| Description of the task |
How many lines of the entries hold the string "drawable"? Reply with the number alone.

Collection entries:
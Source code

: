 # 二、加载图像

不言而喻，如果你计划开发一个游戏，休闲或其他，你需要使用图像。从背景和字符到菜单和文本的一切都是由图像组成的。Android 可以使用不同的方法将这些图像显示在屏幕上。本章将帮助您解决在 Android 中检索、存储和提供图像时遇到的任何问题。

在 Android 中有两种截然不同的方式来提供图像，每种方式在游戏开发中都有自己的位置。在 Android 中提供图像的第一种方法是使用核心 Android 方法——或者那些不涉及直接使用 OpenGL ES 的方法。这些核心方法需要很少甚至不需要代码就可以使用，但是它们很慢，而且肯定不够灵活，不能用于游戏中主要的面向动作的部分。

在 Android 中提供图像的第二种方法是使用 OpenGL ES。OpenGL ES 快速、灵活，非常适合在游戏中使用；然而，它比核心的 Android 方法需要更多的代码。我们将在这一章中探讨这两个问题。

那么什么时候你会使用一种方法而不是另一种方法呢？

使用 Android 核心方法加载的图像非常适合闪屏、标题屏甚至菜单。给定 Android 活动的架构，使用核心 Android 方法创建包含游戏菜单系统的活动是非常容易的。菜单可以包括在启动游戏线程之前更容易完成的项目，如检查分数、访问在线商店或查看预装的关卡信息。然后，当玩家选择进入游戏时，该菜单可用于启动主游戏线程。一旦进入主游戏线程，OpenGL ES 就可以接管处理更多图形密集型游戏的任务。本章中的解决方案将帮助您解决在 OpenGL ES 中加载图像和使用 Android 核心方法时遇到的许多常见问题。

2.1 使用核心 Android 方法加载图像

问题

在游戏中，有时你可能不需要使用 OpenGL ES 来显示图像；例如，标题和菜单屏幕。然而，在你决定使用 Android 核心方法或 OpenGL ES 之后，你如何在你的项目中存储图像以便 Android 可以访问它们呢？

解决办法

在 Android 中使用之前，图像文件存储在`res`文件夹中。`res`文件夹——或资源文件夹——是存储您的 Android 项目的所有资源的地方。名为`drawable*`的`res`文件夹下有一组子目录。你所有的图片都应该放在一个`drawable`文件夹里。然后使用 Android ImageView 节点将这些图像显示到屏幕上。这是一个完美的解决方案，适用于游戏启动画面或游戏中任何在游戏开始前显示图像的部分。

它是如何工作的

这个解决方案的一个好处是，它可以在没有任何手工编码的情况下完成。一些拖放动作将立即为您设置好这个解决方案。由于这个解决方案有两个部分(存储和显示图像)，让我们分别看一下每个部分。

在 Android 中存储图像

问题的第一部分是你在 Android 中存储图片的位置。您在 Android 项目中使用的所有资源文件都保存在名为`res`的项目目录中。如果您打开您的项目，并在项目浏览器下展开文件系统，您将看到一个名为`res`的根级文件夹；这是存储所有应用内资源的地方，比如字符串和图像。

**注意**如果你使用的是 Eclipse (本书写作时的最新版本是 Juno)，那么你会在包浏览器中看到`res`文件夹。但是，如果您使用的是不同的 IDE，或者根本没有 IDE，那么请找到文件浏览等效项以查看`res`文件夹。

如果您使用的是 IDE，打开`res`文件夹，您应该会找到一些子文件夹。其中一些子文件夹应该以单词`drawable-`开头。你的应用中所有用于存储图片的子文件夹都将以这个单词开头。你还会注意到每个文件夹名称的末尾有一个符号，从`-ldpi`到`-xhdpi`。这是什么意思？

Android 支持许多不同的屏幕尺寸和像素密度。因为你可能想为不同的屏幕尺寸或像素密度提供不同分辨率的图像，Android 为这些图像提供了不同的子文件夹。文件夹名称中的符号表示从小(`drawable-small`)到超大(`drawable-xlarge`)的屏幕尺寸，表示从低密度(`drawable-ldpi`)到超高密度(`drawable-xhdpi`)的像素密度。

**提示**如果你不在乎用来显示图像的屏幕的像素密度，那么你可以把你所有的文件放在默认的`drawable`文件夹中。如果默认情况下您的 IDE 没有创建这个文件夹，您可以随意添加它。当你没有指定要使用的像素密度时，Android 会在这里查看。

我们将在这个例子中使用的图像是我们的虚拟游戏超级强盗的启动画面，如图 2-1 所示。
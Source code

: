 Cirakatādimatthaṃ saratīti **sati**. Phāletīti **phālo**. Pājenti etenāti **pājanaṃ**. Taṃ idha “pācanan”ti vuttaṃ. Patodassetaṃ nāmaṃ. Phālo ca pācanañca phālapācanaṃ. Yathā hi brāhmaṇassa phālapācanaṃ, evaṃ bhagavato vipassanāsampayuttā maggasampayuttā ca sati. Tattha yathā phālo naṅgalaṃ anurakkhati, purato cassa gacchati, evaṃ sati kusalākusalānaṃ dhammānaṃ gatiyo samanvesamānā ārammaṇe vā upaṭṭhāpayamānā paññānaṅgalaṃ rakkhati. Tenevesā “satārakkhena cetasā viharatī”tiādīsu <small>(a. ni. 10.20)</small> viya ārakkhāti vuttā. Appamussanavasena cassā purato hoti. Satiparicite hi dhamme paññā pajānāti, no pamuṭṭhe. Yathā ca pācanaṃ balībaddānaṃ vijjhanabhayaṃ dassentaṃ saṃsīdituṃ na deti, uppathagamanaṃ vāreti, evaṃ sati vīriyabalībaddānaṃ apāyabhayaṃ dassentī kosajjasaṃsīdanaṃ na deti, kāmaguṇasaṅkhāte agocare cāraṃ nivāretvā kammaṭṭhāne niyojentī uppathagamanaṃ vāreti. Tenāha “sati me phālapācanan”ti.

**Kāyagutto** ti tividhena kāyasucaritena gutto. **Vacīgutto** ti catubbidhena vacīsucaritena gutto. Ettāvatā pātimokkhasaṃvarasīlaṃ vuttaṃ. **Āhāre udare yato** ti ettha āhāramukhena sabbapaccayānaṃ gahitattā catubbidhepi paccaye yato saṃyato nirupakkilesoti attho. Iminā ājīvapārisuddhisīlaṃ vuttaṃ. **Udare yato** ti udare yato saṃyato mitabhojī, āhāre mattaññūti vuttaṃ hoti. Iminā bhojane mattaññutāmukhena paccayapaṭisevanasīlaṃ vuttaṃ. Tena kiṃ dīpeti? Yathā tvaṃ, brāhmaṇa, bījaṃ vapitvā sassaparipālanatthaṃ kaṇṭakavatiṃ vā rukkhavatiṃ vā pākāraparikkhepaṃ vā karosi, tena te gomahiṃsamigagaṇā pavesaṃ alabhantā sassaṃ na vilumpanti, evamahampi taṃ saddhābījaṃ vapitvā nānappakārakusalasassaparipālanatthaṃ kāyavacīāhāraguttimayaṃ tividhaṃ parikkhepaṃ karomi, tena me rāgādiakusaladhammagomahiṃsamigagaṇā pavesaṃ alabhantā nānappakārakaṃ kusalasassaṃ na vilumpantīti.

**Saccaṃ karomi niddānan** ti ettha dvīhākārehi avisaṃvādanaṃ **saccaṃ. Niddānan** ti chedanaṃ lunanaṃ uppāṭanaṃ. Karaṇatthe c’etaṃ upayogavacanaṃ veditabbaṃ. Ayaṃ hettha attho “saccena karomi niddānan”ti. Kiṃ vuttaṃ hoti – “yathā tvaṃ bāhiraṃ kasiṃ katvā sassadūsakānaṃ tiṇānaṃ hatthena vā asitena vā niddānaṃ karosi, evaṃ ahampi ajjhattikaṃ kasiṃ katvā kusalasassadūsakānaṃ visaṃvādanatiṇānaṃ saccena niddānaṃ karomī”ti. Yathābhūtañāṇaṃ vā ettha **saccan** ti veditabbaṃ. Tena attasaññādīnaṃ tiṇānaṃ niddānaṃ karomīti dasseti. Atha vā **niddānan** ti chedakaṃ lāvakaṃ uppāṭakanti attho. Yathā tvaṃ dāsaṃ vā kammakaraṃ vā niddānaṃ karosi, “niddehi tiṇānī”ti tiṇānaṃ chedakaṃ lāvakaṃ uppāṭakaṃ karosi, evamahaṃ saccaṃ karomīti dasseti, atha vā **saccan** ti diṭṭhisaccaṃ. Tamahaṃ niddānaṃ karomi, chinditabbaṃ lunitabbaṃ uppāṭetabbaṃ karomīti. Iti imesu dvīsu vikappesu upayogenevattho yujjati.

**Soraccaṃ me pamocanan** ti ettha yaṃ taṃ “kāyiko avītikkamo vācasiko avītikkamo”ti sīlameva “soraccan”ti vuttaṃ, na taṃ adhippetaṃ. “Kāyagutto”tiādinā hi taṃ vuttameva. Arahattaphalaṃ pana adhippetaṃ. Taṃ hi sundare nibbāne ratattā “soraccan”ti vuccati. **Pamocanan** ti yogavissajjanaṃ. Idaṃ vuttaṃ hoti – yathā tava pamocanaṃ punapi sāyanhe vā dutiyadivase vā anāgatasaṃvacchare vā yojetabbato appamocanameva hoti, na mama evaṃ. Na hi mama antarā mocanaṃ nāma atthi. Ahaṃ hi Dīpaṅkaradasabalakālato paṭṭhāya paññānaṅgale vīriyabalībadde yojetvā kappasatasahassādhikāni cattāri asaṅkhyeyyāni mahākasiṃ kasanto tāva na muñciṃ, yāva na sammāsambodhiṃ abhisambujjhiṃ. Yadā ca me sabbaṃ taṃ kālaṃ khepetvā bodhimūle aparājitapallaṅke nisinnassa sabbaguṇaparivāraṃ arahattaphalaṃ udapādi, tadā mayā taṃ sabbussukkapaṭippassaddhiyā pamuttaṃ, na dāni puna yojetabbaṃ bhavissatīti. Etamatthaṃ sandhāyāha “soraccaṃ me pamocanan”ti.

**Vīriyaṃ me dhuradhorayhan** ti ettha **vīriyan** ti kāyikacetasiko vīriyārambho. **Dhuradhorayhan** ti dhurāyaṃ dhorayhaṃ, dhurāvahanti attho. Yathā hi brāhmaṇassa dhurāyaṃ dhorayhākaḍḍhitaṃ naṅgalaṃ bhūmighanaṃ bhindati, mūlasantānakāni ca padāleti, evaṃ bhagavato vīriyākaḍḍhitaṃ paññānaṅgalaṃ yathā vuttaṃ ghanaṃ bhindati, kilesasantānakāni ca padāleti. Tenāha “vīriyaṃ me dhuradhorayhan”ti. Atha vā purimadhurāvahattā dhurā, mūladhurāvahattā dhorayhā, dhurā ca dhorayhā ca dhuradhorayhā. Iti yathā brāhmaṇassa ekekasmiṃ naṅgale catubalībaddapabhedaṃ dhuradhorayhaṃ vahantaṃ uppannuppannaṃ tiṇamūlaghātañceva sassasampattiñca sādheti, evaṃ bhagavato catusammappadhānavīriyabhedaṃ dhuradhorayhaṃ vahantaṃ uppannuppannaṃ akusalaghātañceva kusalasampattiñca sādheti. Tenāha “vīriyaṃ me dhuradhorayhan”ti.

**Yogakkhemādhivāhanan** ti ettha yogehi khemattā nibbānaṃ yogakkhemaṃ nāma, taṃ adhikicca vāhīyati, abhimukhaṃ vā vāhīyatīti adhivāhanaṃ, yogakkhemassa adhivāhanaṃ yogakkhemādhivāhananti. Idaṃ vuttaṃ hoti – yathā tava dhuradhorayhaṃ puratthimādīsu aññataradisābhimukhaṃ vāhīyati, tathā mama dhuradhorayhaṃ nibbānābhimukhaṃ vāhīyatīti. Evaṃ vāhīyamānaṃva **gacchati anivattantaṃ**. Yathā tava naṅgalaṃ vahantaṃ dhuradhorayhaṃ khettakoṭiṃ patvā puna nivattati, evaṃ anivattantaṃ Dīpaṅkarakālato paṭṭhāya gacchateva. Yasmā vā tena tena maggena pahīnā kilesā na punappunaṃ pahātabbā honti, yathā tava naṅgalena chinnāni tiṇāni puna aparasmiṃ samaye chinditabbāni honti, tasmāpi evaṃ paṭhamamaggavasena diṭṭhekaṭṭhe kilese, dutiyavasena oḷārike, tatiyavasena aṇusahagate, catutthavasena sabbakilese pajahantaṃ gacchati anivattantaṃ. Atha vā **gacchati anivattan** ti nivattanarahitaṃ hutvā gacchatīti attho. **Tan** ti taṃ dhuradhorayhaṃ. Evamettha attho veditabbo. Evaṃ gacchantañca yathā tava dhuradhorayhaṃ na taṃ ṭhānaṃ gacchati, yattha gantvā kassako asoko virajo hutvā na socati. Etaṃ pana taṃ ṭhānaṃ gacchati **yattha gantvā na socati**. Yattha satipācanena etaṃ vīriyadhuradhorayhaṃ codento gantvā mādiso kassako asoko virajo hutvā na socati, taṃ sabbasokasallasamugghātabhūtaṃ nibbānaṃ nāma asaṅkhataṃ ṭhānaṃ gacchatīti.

| Task solution |
4